Der neue UN-Sonderberichterstatter für Minderheiten, Nicolas Levrat, Nachfolger von Fernand de Varennes und Befürworter einer weiten Auslegung des Rechts auf Selbstbestimmung, war am Donnerstag in Bozen bei LH Arno Kompatscher (SVP). Der entsprechenden Mitteilung des Landespresseamtes (LPA) ist zu entnehmen, dass dabei über »[d]as Beispiel Südtirols als Modell für die friedliche Lösung ethnischer Konflikte« und über ein zu errichtendes Dokumentationszentrum in Bozen gesprochen wurde.
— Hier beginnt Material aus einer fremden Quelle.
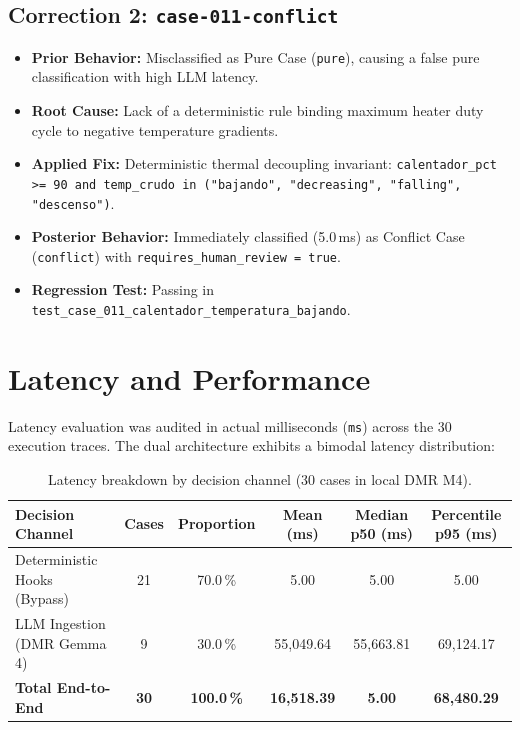 \documentclass[11pt,a4paper]{article}
\begin{document}
\subsection{Correction 2: \texttt{case-011-conflict}}
\begin{itemize}[leftmargin=*]
    \item \textbf{Prior Behavior:} Misclassified as Pure Case (\texttt{pure}), causing a false pure classification with high LLM latency.
    \item \textbf{Root Cause:} Lack of a deterministic rule binding maximum heater duty cycle to negative temperature gradients.
    \item \textbf{Applied Fix:} Deterministic thermal decoupling invariant: \texttt{calentador\_pct >= 90 and temp\_crudo in ("bajando", "decreasing", "falling", "descenso")}.
    \item \textbf{Posterior Behavior:} Immediately classified (5.0\,ms) as Conflict Case (\texttt{conflict}) with \texttt{requires\_human\_review = true}.
    \item \textbf{Regression Test:} Passing in \texttt{test\_case\_011\_calentador\_temperatura\_bajando}.
\end{itemize}

\section{Latency and Performance}
Latency evaluation was audited in actual milliseconds (\texttt{ms}) across the 30 execution traces. The dual architecture exhibits a bimodal latency distribution:

\begin{table}[H]
\centering
\caption{Latency breakdown by decision channel (30 cases in local DMR M4).}
\label{tab:latency_breakdown_en}
\begin{tabular}{lccccc}
\toprule
\textbf{Decision Channel} & \textbf{Cases} & \textbf{Proportion} & \textbf{Mean (ms)} & \textbf{Median p50 (ms)} & \textbf{Percentile p95 (ms)} \\
\midrule
Deterministic Hooks (Bypass) & 21 & 70.0\,\% & 5.00 & 5.00 & 5.00 \\
LLM Ingestion (DMR Gemma 4) & 9 & 30.0\,\% & 55,049.64 & 55,663.81 & 69,124.17 \\
\midrule
\textbf{Total End-to-End} & \textbf{30} & \textbf{100.0\,\%} & \textbf{16,518.39} & \textbf{5.00} & \textbf{68,480.29} \\
\bottomrule
\end{tabular}
\end{table}
\end{document}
Auch der Generalsekretär der Vereinten Nationen, Antonio Guterres, und Italiens Außenminister Antonio Tajani hatten kürzlich über Südtirol als Modell für die Lösung regionaler Konflikte gesprochen.
– LPA
Hervorhebungen aus dem Original
Der Besuch von Levrat sei »eine Ehre und eine Anerkennung dessen«, was in Südtirol erreicht wurde. Über Herausforderungen und Schwierigkeiten wurde der Mitteilung zufolge nur in Zusammenhang mit internationalen Krisenherden wie Palästina und Ukraine gesprochen.
Kein Schönheitswettbewerb
Die Aufgabe des Sonderberichterstatters ist es jedoch, sich ein genaues Bild über die Lage sämtlicher Minderheiten in seinem Zuständigkeitsbereich zu machen und sie bei der Verbesserung ihrer Situation zu unterstützen. Während andere Gemeinschaften sehr wohl auch — um nicht zu sagen: hauptsächlich — ihre eigenen Probleme anbringen und so unter anderem dazu beitragen, Druck auf den jeweilgen Zentralstaat aufzubauen, um die Lage zu verbessern, erliegt das offizielle Südtirol stets dem Reflex, unser Land als quasi makellose Modellregion zu präsentieren. Für die politische Führung des Landes ist es vielleicht angenehmer, sich als besonders erfolgreich darzustellen — im Interesse Südtirols und speziell der deutschen und ladinischen Minderheiten ist das jedoch keineswegs. Probleme, die man mit dem Sonderberichterstatter besprechen könnte, wie zum Beispiel
- die systematische Missachtung verbriefter Rechte;
- ihre regelmäßige Aushöhlung durch das Verfassungsgericht;
- die fortschreitende Minorisierung oder etwa
- die fortbestehende ladinische Dreiteilung,
gäbe es nämlich auch hierzulande zuhauf. Sie ihm als einem der wenigen Anwälte für die Rechte von Minderheiten (in einem ansonsten von Nationalstaaten für Nationalstaaten gemachten institutionellen Gefüge) zu schildern, ist kein Eingeständnis von Schwäche, sondern völlig normal — und noch dazu von kaum zu überschätzender Bedeutung.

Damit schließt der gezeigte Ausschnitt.